Who are your favorite contemporary writers?
Deborah Ellis (author of "Parvana's Journey") and Khaled Hosseini ("The Kite Runner"). Both tell stories about young characters in difficult circumstances, having to make hard choices and having to find strength. They accurately depict war-torn regions. I like writers who can show me worlds I know nothing about, but my favorites are those who create characters or worlds which feel realistic and familiar to me, or who can make me feel inspired. I discovered Deborah Ellis's books in the school library after my head teacher encouraged me to go beyond the school curriculum and look for books I might enjoy. This wasn't long after I arrived in Britain, and I was missing my friends terribly.
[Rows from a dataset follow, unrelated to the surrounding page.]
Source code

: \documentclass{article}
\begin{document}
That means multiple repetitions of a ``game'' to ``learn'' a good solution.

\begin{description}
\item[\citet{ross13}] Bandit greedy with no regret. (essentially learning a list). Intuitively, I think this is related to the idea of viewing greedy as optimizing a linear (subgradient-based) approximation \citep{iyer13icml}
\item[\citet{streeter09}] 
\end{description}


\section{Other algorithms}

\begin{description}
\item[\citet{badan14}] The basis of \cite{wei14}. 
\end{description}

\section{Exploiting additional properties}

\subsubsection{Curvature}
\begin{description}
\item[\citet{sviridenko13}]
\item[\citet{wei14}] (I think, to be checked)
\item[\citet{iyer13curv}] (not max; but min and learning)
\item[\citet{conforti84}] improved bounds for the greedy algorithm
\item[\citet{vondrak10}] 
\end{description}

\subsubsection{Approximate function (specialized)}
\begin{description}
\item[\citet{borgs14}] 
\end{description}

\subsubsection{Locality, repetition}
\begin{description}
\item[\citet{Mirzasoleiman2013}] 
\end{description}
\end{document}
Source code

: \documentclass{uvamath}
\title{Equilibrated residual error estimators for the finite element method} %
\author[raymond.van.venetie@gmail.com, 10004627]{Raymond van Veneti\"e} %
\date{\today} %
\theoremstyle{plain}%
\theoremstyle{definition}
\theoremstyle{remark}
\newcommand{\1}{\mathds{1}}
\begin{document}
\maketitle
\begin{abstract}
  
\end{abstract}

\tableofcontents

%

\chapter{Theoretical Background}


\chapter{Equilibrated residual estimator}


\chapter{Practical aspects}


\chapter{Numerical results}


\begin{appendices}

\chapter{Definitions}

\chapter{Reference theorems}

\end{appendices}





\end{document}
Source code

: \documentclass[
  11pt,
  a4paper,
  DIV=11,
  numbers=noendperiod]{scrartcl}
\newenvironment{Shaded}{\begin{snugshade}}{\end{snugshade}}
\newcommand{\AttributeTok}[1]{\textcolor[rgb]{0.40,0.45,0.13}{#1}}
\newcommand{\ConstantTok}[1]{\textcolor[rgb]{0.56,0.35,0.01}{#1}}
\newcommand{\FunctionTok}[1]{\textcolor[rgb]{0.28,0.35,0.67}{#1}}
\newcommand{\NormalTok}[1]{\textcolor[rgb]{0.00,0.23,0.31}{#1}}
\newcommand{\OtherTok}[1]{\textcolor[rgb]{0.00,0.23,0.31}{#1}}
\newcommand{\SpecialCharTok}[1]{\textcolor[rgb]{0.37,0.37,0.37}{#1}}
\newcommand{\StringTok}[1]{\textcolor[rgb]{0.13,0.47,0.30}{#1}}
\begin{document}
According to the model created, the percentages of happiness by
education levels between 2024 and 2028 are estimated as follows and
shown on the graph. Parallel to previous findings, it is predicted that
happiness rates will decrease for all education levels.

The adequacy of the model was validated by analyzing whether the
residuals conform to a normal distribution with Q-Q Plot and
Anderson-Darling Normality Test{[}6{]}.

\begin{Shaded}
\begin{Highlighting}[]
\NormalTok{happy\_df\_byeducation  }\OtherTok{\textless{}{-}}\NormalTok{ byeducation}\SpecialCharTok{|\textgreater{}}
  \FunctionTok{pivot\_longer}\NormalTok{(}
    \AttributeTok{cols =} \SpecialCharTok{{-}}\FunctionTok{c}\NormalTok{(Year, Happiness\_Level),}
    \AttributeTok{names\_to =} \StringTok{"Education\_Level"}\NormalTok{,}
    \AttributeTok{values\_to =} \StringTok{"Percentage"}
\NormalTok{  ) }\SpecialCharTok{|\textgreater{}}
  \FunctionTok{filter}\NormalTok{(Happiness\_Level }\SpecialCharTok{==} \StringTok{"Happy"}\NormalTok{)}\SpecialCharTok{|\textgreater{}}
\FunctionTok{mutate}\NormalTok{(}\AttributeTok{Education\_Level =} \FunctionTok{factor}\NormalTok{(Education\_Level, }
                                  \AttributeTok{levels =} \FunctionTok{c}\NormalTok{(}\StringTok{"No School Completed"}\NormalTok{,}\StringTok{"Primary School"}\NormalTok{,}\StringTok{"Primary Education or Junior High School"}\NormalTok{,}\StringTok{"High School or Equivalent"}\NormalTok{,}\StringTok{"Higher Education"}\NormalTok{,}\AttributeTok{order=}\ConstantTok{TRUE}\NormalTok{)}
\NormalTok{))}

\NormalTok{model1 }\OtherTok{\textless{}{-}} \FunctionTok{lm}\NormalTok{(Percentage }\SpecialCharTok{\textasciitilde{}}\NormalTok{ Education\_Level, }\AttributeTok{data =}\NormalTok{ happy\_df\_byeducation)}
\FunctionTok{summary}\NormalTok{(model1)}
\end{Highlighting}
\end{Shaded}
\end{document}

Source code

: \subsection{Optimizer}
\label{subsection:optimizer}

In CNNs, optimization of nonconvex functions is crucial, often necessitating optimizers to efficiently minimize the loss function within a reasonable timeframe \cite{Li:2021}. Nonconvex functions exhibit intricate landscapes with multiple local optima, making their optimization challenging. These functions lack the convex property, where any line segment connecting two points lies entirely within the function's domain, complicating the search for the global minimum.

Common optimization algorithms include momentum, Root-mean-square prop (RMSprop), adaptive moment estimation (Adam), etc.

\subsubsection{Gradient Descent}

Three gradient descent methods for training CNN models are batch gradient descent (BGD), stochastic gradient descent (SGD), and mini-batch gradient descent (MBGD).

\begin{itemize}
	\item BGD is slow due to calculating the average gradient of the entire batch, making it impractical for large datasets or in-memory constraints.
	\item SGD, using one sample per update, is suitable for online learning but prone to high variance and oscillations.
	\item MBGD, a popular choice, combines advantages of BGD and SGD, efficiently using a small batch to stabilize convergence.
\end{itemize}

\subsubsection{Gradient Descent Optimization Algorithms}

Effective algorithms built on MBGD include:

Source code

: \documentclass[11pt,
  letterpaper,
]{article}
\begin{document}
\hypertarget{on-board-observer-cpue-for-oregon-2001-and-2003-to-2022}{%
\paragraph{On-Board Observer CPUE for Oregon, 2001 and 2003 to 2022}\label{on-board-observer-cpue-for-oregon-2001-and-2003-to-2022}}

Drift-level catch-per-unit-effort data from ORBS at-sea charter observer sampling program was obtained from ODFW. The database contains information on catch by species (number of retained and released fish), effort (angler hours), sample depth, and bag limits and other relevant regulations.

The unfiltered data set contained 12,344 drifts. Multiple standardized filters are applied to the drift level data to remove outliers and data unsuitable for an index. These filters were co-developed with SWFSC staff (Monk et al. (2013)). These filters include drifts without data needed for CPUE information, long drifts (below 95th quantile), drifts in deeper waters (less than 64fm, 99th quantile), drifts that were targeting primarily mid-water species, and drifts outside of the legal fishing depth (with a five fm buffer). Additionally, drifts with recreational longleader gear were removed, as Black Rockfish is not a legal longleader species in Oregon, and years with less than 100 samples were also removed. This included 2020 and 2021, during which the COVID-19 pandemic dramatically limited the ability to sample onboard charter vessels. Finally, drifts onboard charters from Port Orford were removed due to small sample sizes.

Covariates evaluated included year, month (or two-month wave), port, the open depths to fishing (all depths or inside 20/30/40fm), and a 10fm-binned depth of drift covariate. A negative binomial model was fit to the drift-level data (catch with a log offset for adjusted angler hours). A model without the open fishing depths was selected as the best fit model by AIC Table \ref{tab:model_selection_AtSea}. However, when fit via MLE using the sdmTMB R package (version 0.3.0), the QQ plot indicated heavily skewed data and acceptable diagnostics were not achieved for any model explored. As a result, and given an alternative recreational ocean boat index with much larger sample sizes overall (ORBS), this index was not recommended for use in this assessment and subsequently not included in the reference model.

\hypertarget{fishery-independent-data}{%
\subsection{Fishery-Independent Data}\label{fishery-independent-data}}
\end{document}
Reading about Afghanistan made me feel like being back at home. This is the power of books. They can take you to places which are beyond reach.
And your favorite writers of all time?
What books would you recommend for young people hoping to understand the plight of girls and women in Pakistan today?
"Mud City," part of the "Parvana's Journey" series by Deborah Ellis. I was gripped by this series and couldn't drag myself away from it. Ellis beautifully captures childhood in war-torn Afghanistan and Pakistan. The stories are very moving.
Is there one book you wish all girls would read? One all students would read?
All girls: "The Breadwinner," by Deborah Ellis. The book tells the story of a young girl who takes on the challenge of saving her family. I think it's important for girls everywhere to learn how women are treated in some societies. But even though Parvana is treated as lesser than boys and men, she never feels that way. She believes in herself and is stronger to fight against hunger, fear and war. Girls like her are an inspiration. "The Breadwinner" reminds us how courageous and strong women are around the world.
All students should read "The Kite Runner." It shows you should not judge other people by external things. And it shows loyalty and friendship.
Were there particular books that helped you get through the recovery process after the attack on you by the Taliban?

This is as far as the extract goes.